Ксонк сплюнул и продолжил еще горячее:
— Старший сын в придачу к империи получил сумасшедшую жену, покладистых шлюх и детей, чьи имена даже не мог запомнить. За свое затворничество девочка получила мужа, которого презирала, жизнь, полную малодушной зависти, и детей, на которых не могла смотреть без слез. А третий за свою необузданность не получил ни жены — только неутолимую жажду, — ни детей, которых мог бы назвать своими… Конечно, не ахти какая история, — добавил Ксонк после некоторой паузы, — но все это — скольжение по наклонной плоскости, а к своим капризам привыкаешь.
Он отвернулся от Чаня, наклонил голову и несколько раз шмыгнул носом, как животное.
— Я чувствую сквозняк, — прошептал Ксонк, тут же прикасаясь к обломкам. — Туннель завален. Камни слишком велики — мне одному не справиться!
Пренебрегая внутренним голосом, Чань перебрался через простреливаемое пространство в убежище Ксонка. Совместными усилиями они расчистили трубу — один из больших металлических ходов, по одному из которых Чань спускался из сада в бойлерную.
— Если сквозняк, значит, ход открыт, — сказал Ксонк.
— Он может вести только на более низкие уровни дома. Все, что вели наверх, уничтожены.
Ксонк улыбнулся.
— Это значит, что по ходу можно проползти. Если я пойду первым, то, конечно, буду беззащитен против удара ножом сзади. Если пойду вторым, то могу попасть в переплет на выходе.
— Я могу сказать про себя то же самое.
— Что верно, то верно. Выбор за вами.
— А если вы пойдете этим путем, а я попытаюсь выбраться по стене?
— Это невозможно. Другого пути нет.
Чань погрузился в молчание. Его не устраивало, что Ксонк прав, его не устраивало их сближение.
— Тогда я пойду вторым, — решил он.
Ксонк ввинтился в ход, выбросив вперед руки, и исчез из виду. Чань последовал за ним. Труба была покрыта сажей, ее ширины едва хватало, чтобы протискиваться, и к тому же стояла полная темнота.
Чань сосредоточил внимание на шорохе и ворчании, издаваемых Ксонком.
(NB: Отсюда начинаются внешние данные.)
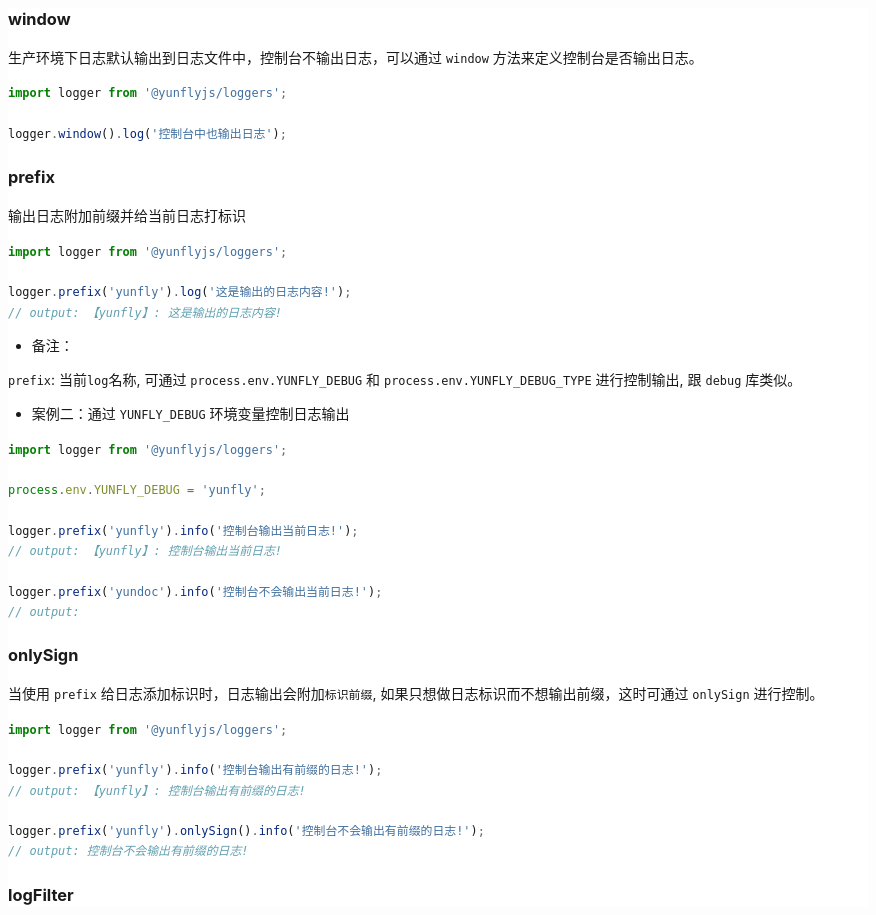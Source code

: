 ### window

生产环境下日志默认输出到日志文件中，控制台不输出日志，可以通过 `window` 方法来定义控制台是否输出日志。

```ts
import logger from '@yunflyjs/loggers';

logger.window().log('控制台中也输出日志');
```

### prefix

输出日志附加前缀并给当前日志打标识

```ts
import logger from '@yunflyjs/loggers';

logger.prefix('yunfly').log('这是输出的日志内容!');
// output: 【yunfly】: 这是输出的日志内容!
```

- 备注：

`prefix`: 当前`log`名称, 可通过 `process.env.YUNFLY_DEBUG` 和 `process.env.YUNFLY_DEBUG_TYPE` 进行控制输出, 跟 `debug` 库类似。

- 案例二：通过 `YUNFLY_DEBUG` 环境变量控制日志输出

```ts
import logger from '@yunflyjs/loggers';

process.env.YUNFLY_DEBUG = 'yunfly';

logger.prefix('yunfly').info('控制台输出当前日志!');
// output: 【yunfly】: 控制台输出当前日志!

logger.prefix('yundoc').info('控制台不会输出当前日志!');
// output: 
```

### onlySign

当使用 `prefix` 给日志添加标识时，日志输出会附加`标识前缀`, 如果只想做日志标识而不想输出前缀，这时可通过 `onlySign` 进行控制。

```ts
import logger from '@yunflyjs/loggers';

logger.prefix('yunfly').info('控制台输出有前缀的日志!');
// output: 【yunfly】: 控制台输出有前缀的日志!

logger.prefix('yunfly').onlySign().info('控制台不会输出有前缀的日志!');
// output: 控制台不会输出有前缀的日志!
```

### logFilter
Каждый раз, когда тот останавливался, Чань ждал какой-нибудь подлости, но Ксонк через некоторое время возобновлял движение.
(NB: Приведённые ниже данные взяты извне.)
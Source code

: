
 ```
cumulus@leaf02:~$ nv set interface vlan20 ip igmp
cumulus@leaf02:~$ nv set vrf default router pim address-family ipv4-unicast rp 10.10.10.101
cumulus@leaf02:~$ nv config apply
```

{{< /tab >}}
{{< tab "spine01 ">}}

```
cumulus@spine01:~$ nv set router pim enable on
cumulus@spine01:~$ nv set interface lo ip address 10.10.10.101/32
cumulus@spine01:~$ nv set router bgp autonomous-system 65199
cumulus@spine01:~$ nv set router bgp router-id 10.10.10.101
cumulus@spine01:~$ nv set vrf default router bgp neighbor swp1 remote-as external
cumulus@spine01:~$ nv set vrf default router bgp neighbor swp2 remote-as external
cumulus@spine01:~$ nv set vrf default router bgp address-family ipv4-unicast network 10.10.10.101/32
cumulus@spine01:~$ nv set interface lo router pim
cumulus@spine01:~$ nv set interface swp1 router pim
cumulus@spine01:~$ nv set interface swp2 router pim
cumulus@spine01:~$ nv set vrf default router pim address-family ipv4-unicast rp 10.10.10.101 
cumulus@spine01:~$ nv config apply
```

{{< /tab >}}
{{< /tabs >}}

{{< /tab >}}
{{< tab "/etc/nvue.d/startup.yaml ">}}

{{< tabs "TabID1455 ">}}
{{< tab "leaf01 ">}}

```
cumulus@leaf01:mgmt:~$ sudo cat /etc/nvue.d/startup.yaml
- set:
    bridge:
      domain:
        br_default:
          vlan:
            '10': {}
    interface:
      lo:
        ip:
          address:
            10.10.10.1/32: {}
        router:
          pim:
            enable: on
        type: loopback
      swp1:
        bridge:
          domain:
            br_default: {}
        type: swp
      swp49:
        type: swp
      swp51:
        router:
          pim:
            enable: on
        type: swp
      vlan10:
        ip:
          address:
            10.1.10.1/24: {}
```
Потом Ксонк замер, и Чань услышал его шепот:
— Тут поворот. Труба уходит вниз. Вам придется держать меня за ноги. Если пути дальше нет, я не смогу выбраться назад.
Не дожидаясь ответа Чаня (впрочем, тот и не собирался отвечать), Ксонк продвинулся дальше и приготовился к спуску. Чань подполз сзади и ухватил его за щиколотки. Он не чувствовал здесь никакого подвоха, но был готов в любой момент отпустить ноги Ксонка.
Ксонк опустился в уходящую вниз трубу, почти повиснув на руках Чаня, затем постучал костяшками пальцев по металлу.
— Отпускайте, — донесся до Чаня голос Ксонка. — Тут выход задраен крышкой.
Чань, полный дурных предчувствий, отпустил щиколотки Ксонка, и тот соскользнул вниз. Прежде чем сделать то же самое, Чань вытащил бритву лейтенанта Саппа. В трубу неожиданно хлынул свет. Значит, Ксонку все же удалось открыть крышку. Чань вошел в поворот трубы, упираясь в стенки ногами, чтобы не рухнуть вниз. Ксонк распахнул крышку до конца и стал выбираться наружу. Чань скользнул вниз, выставив вперед левую руку, и ухватил Ксонка за ботинок, прежде чем тот исчез из виду. Ксонк замер, застигнутый врасплох, а Чань раскрыл бритву, готовый пустить ее в ход, если Ксонк попытается освободиться. Но Ксонк не двигался. Не полз вперед и Чань. Высуни он голову в открытое пространство, и Ксонк сможет обрушить ему на голову гипс… или нож, или осколок стекла.
— Интересное положеньице, — хохотнул Ксонк. — Вы не можете вылезти, не опасаясь моего нападения… а если я попытаюсь освободиться, то вы наверняка перережете мне поджилки.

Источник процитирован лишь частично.